Parenostre tiene tantas capas como la vida de Jordi Pujol, lo que hace que sea una película muy intensa en los diálogos y muy llena de detalles, más que de matices, que habrían requerido un tempo narrativo más calmado, imposible cuando la película tiene la ambición de explicar, desde la infancia hasta la vejez, la psicología de un hombre convertido en padre de la patria, y hacerlo con el propósito bien patente de no dejarse nada, ni lo más inconfesable ni lo más sublime. El resultado es un retrato tan duro como los mismos hechos, pero poco objetable de tan plausible.

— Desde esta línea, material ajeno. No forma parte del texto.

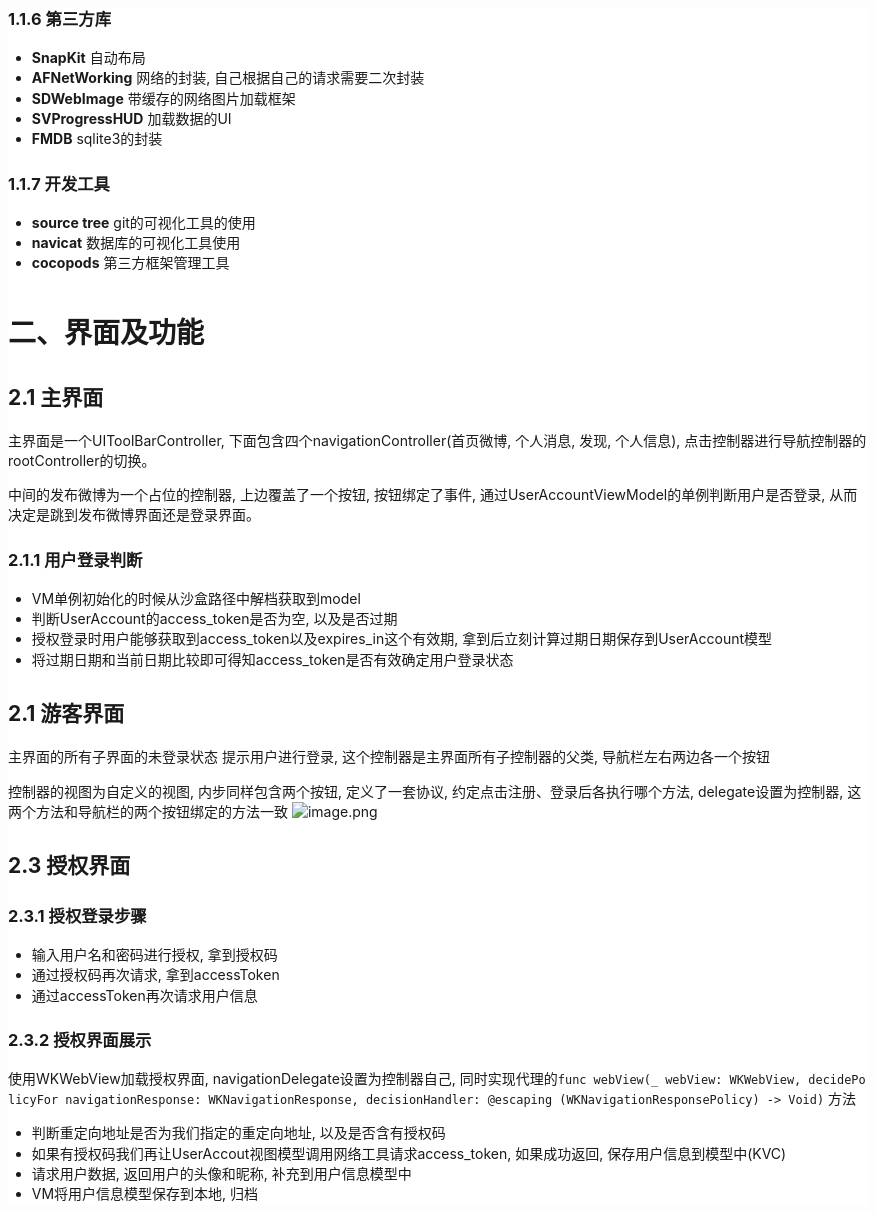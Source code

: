 ### 1.1.6 第三方库
* **SnapKit** 自动布局
* **AFNetWorking** 网络的封装, 自己根据自己的请求需要二次封装
* **SDWebImage** 带缓存的网络图片加载框架
* **SVProgressHUD** 加载数据的UI
* **FMDB** sqlite3的封装
### 1.1.7 开发工具
* **source tree** git的可视化工具的使用
* **navicat** 数据库的可视化工具使用
* **cocopods** 第三方框架管理工具

# 二、界面及功能
## 2.1 主界面
主界面是一个UIToolBarController, 下面包含四个navigationController(首页微博, 个人消息, 发现, 个人信息), 点击控制器进行导航控制器的rootController的切换。

中间的发布微博为一个占位的控制器, 上边覆盖了一个按钮, 按钮绑定了事件, 通过UserAccountViewModel的单例判断用户是否登录, 从而决定是跳到发布微博界面还是登录界面。

### 2.1.1 用户登录判断
* VM单例初始化的时候从沙盒路径中解档获取到model
* 判断UserAccount的access_token是否为空, 以及是否过期
* 授权登录时用户能够获取到access_token以及expires_in这个有效期, 拿到后立刻计算过期日期保存到UserAccount模型
* 将过期日期和当前日期比较即可得知access_token是否有效确定用户登录状态

## 2.1 游客界面 
主界面的所有子界面的未登录状态 提示用户进行登录, 这个控制器是主界面所有子控制器的父类, 导航栏左右两边各一个按钮

控制器的视图为自定义的视图, 内步同样包含两个按钮, 定义了一套协议, 约定点击注册、登录后各执行哪个方法, delegate设置为控制器, 这两个方法和导航栏的两个按钮绑定的方法一致
![image.png](https://p6-juejin.byteimg.com/tos-cn-i-k3u1fbpfcp/d6c2f3c4a61249ac8ad6fa9bce4b6d73~tplv-k3u1fbpfcp-watermark.image?)

## 2.3 授权界面
### 2.3.1 授权登录步骤
* 输入用户名和密码进行授权, 拿到授权码
* 通过授权码再次请求, 拿到accessToken
* 通过accessToken再次请求用户信息
    
### 2.3.2 授权界面展示
使用WKWebView加载授权界面, navigationDelegate设置为控制器自己, 同时实现代理的`func webView(_ webView: WKWebView, decidePolicyFor navigationResponse: WKNavigationResponse, decisionHandler: @escaping (WKNavigationResponsePolicy) -> Void)` 方法
* 判断重定向地址是否为我们指定的重定向地址, 以及是否含有授权码
* 如果有授权码我们再让UserAccout视图模型调用网络工具请求access_token, 如果成功返回, 保存用户信息到模型中(KVC)
* 请求用户数据, 返回用户的头像和昵称, 补充到用户信息模型中
* VM将用户信息模型保存到本地, 归档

Pocas veces ha sido tan oportuno definir como "interpretación" el trabajo de Josep Maria Pou a la hora de encarnar a Pujol, sin imitaciones ni parodias, lo mismo que se puede decir de Carme Sansa en el papel de Marta Ferrusola. Como me dijo un colega al terminar la proyección del estreno, es una película sobre la triste condición humana, más aún cuando el protagonista es un político de mayorías absolutas, que más que votantes tiene creyentes, pero también sobre la triste constatación de que en España las cloacas hacen el trabajo sucio y el ordenamiento jurídico hace distinciones entre inviolables y condenables. Sobre todo si son catalanes que un día sostienen que ya no tienen argumentos para oponerse a la independencia.